Par sa seule présence, l'enfant met en jeu non tant la relation des parents à sa personne que le rapport de chaque parent à sa problématique personnelle. Ce qui se mobilise chez les parents dans leur couple dépend en fin de compte de leur propre élaboration mentale et œdipienne. Plus particulièrement, les aléas de celle-ci engagent les possibilités fantasmatiques de leur enfant. L'échec scolaire est un symptôme qui peut être mis en relation avec la pulsion sexuelle, d'où la nécessité de la différenciation sexuelle dans le développement en regard de ce symptôme.
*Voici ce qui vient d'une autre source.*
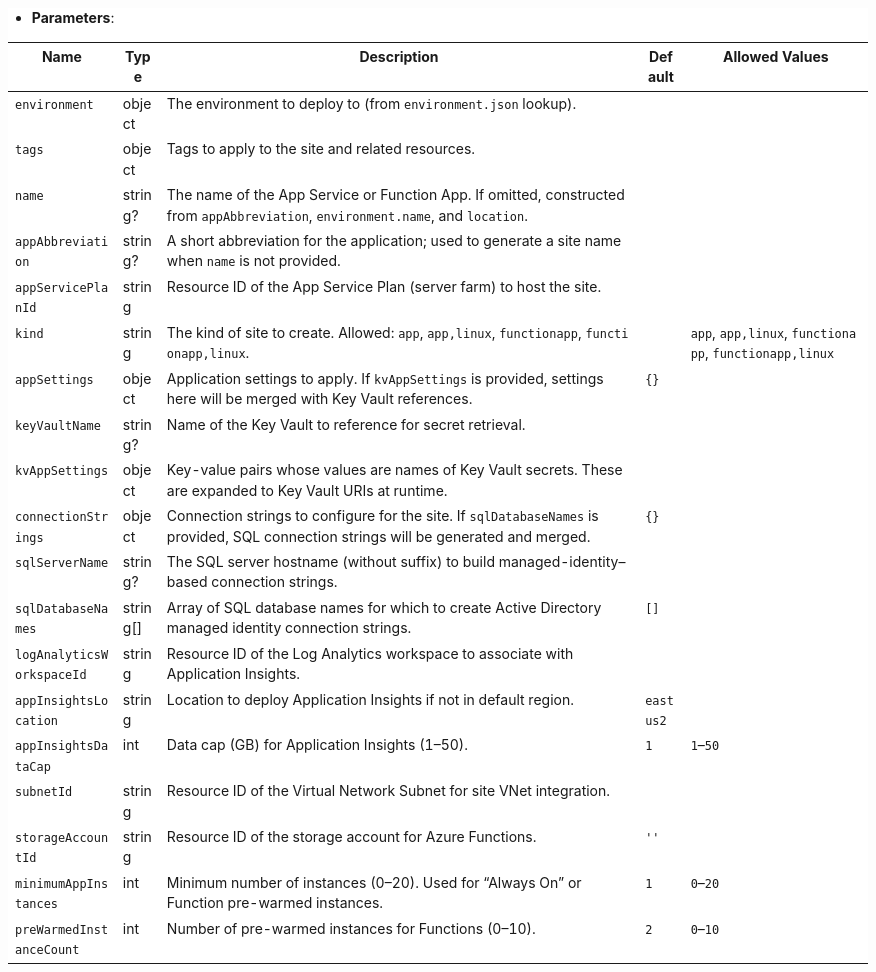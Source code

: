 - **Parameters**:

| Name                          | Type      | Description                                                                                                                                                       | Default   | Allowed Values                                   |
|-------------------------------|-----------|-------------------------------------------------------------------------------------------------------------------------------------------------------------------|-----------|--------------------------------------------------|
| `environment`                 | object    | The environment to deploy to (from `environment.json` lookup).                                                                                                    |           |                                                  |
| `tags`                        | object    | Tags to apply to the site and related resources.                                                                                                                   |           |                                                  |
| `name`                        | string?   | The name of the App Service or Function App. If omitted, constructed from `appAbbreviation`, `environment.name`, and `location`.                                    |           |                                                  |
| `appAbbreviation`             | string?   | A short abbreviation for the application; used to generate a site name when `name` is not provided.                                                               |           |                                                  |
| `appServicePlanId`            | string    | Resource ID of the App Service Plan (server farm) to host the site.                                                                                              |           |                                                  |
| `kind`                        | string    | The kind of site to create. Allowed: `app`, `app,linux`, `functionapp`, `functionapp,linux`.                                                                       |           | `app`, `app,linux`, `functionapp`, `functionapp,linux` |
| `appSettings`                 | object    | Application settings to apply. If `kvAppSettings` is provided, settings here will be merged with Key Vault references.                                               | `{}`      |                                                  |
| `keyVaultName`                | string?   | Name of the Key Vault to reference for secret retrieval.                                                                                                          |           |                                                  |
| `kvAppSettings`               | object    | Key-value pairs whose values are names of Key Vault secrets. These are expanded to Key Vault URIs at runtime.                                                     |           |                                                  |
| `connectionStrings`           | object    | Connection strings to configure for the site. If `sqlDatabaseNames` is provided, SQL connection strings will be generated and merged.                              | `{}`      |                                                  |
| `sqlServerName`               | string?   | The SQL server hostname (without suffix) to build managed-identity–based connection strings.                                                                      |           |                                                  |
| `sqlDatabaseNames`            | string[]  | Array of SQL database names for which to create Active Directory managed identity connection strings.                                                             | `[]`      |                                                  |
| `logAnalyticsWorkspaceId`     | string    | Resource ID of the Log Analytics workspace to associate with Application Insights.                                                                                |           |                                                  |
| `appInsightsLocation`         | string    | Location to deploy Application Insights if not in default region.                                                                                                 | `eastus2` |                                                  |
| `appInsightsDataCap`          | int       | Data cap (GB) for Application Insights (1–50).                                                                                                                     | `1`       | `1`–`50`                                         |
| `subnetId`                    | string    | Resource ID of the Virtual Network Subnet for site VNet integration.                                                                                               |           |                                                  |
| `storageAccountId`            | string    | Resource ID of the storage account for Azure Functions.                                                                                                           | `''`      |                                                  |
| `minimumAppInstances`         | int       | Minimum number of instances (0–20). Used for “Always On” or Function pre-warmed instances.                                                                         | `1`       | `0`–`20`                                         |
| `preWarmedInstanceCount`      | int       | Number of pre-warmed instances for Functions (0–10).                                                                                                               | `2`       | `0`–`10`                                         |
L'échec comme réponse au désir implicite des parents

      Apprendre se situe dans la capacité à se séparer, à se quitter. Alors, pour des enfants ou adolescents " intelligents ", que peut signifier le refus de la connaissance .Que redoutent les adolescents qui n'apprennent pas ? S'agit-il de craintes de connaître des secrets auxquels on ne doit pas avoir accès et par là même d'accéder à un nouveau statut (grandir) qui est générateur d'angoisse ?

      L'accès à une certaine forme de connaissance, de la culture peut être transgression par rapport à un milieu familial qu'il pourrait être dangereux de dépasser ou de trahir : il est interdit de savoir, ou/et le fait de penser réveille des peurs anciennes qui engendrent une position de déséquilibre, de malaise. Alors il faut l'éviter et remettre en cause de cadre du savoir
" S'il est interdit de savoir ": Pour certains adolescents, savoir, c'est transgresser et dépasser des interdits. Si ces adolescents-là faisaient fonctionner leur intelligence et leur curiosité, ils pourraient avoir accès à des " choses " qu'ils ne doivent pas connaître. L'enjeu serait de découvrir des non-dits, des silences familiaux. On comprend dès lors qu'apprendre soit perçu comme un risque. Les adolescents inhibent leur curiosité, fractionne leur intelligence en secteurs et se conforment à ce qui est attendu d'eux. Ils demeurent ainsi en-deçà d'un certain savoir et répondent à la demande implicite du groupe familial.

         Apprendre et penser, c'est accepter de se situer face à des règles et des lois établies.
       Apprendre, c'est ne pas être dans l'illusion du déjà savoir, et accepter par là même la frustration. L'écriture, la lecture accompagnent l'adolescent dans cette acceptation (a contrario, le " tag " est une forme d'écriture qui refuse la frustration).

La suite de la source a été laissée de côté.